■ Try it: Scan the entries below for the string "with" and copy every line where it turns up.

■ Available records:

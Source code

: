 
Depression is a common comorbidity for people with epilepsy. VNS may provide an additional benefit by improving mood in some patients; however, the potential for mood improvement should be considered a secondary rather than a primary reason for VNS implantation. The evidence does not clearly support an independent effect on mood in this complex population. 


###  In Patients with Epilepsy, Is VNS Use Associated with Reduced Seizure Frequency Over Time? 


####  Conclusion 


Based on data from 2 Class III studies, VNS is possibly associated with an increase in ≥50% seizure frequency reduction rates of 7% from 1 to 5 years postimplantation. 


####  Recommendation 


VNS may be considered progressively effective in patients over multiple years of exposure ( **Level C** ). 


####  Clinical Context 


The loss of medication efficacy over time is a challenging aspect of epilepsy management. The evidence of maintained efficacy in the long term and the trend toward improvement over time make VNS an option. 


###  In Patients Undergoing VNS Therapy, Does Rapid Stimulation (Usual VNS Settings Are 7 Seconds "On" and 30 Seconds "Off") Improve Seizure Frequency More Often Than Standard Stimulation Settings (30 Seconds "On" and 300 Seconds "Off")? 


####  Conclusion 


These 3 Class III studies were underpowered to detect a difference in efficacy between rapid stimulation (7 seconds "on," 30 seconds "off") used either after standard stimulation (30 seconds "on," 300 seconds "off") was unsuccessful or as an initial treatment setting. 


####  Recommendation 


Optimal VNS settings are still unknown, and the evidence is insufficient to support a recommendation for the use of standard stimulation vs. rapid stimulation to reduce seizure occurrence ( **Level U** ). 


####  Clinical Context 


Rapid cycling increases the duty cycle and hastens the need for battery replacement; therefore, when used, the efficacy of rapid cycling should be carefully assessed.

■ Answer section:
Depression is a common comorbidity for people with epilepsy. VNS may provide an additional benefit by improving mood in some patients; however, the potential for mood improvement should be considered a secondary rather than a primary reason for VNS implantation. The evidence does not clearly support an independent effect on mood in this complex population. 
###  In Patients with Epilepsy, Is VNS Use Associated with Reduced Seizure Frequency Over Time? 
Based on data from 2 Class III studies, VNS is possibly associated with an increase in ≥50% seizure frequency reduction rates of 7% from 1 to 5 years postimplantation. 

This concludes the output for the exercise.